(What the task asks) Nothing left out, nothing added: return the full set of records.

*** Information given Section Begins ***

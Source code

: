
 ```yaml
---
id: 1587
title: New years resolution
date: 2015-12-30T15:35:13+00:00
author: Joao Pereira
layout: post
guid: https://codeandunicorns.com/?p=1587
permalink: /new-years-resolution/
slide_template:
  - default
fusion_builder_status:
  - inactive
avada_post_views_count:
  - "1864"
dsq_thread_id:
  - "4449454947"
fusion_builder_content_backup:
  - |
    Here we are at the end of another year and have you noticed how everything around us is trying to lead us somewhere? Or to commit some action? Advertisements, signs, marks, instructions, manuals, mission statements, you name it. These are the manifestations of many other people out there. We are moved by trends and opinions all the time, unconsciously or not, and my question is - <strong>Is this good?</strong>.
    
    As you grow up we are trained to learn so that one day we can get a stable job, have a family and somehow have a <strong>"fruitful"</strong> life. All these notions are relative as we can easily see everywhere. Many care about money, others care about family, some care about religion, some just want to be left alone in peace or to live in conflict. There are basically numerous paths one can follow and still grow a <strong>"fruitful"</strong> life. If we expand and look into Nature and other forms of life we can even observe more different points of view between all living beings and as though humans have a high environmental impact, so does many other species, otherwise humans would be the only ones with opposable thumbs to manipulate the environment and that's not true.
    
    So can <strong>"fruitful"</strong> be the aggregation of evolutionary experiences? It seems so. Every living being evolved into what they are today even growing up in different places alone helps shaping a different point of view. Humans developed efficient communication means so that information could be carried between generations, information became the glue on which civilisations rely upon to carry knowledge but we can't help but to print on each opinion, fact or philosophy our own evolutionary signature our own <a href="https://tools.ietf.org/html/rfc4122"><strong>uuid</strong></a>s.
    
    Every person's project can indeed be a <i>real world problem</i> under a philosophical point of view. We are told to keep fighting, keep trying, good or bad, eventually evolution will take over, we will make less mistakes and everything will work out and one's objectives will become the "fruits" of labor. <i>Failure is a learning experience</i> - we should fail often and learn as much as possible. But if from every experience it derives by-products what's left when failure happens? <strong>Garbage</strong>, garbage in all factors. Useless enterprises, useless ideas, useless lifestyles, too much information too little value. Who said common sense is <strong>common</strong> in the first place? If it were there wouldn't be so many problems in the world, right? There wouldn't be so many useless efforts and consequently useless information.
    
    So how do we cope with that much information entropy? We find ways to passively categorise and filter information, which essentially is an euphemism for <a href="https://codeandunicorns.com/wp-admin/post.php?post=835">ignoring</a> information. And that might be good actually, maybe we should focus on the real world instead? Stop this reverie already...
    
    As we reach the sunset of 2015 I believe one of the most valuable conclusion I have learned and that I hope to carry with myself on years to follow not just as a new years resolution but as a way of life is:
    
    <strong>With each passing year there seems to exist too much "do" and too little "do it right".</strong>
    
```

*** Information given Section Ends ***

(Task result)
Source code

:
 ```yaml
---
id: 1587
title: New years resolution
date: 2015-12-30T15:35:13+00:00
author: Joao Pereira
layout: post
guid: https://codeandunicorns.com/?p=1587
permalink: /new-years-resolution/
slide_template:
  - default
fusion_builder_status:
  - inactive
avada_post_views_count:
  - "1864"
dsq_thread_id:
  - "4449454947"
fusion_builder_content_backup:
  - |
    Here we are at the end of another year and have you noticed how everything around us is trying to lead us somewhere? Or to commit some action? Advertisements, signs, marks, instructions, manuals, mission statements, you name it. These are the manifestations of many other people out there. We are moved by trends and opinions all the time, unconsciously or not, and my question is - <strong>Is this good?</strong>.
    
    As you grow up we are trained to learn so that one day we can get a stable job, have a family and somehow have a <strong>"fruitful"</strong> life. All these notions are relative as we can easily see everywhere. Many care about money, others care about family, some care about religion, some just want to be left alone in peace or to live in conflict. There are basically numerous paths one can follow and still grow a <strong>"fruitful"</strong> life. If we expand and look into Nature and other forms of life we can even observe more different points of view between all living beings and as though humans have a high environmental impact, so does many other species, otherwise humans would be the only ones with opposable thumbs to manipulate the environment and that's not true.
    
    So can <strong>"fruitful"</strong> be the aggregation of evolutionary experiences? It seems so. Every living being evolved into what they are today even growing up in different places alone helps shaping a different point of view. Humans developed efficient communication means so that information could be carried between generations, information became the glue on which civilisations rely upon to carry knowledge but we can't help but to print on each opinion, fact or philosophy our own evolutionary signature our own <a href="https://tools.ietf.org/html/rfc4122"><strong>uuid</strong></a>s.
    
    Every person's project can indeed be a <i>real world problem</i> under a philosophical point of view. We are told to keep fighting, keep trying, good or bad, eventually evolution will take over, we will make less mistakes and everything will work out and one's objectives will become the "fruits" of labor. <i>Failure is a learning experience</i> - we should fail often and learn as much as possible. But if from every experience it derives by-products what's left when failure happens? <strong>Garbage</strong>, garbage in all factors. Useless enterprises, useless ideas, useless lifestyles, too much information too little value. Who said common sense is <strong>common</strong> in the first place? If it were there wouldn't be so many problems in the world, right? There wouldn't be so many useless efforts and consequently useless information.
    
    So how do we cope with that much information entropy? We find ways to passively categorise and filter information, which essentially is an euphemism for <a href="https://codeandunicorns.com/wp-admin/post.php?post=835">ignoring</a> information. And that might be good actually, maybe we should focus on the real world instead? Stop this reverie already...
    
    As we reach the sunset of 2015 I believe one of the most valuable conclusion I have learned and that I hope to carry with myself on years to follow not just as a new years resolution but as a way of life is:
    
    <strong>With each passing year there seems to exist too much "do" and too little "do it right".</strong>
    
```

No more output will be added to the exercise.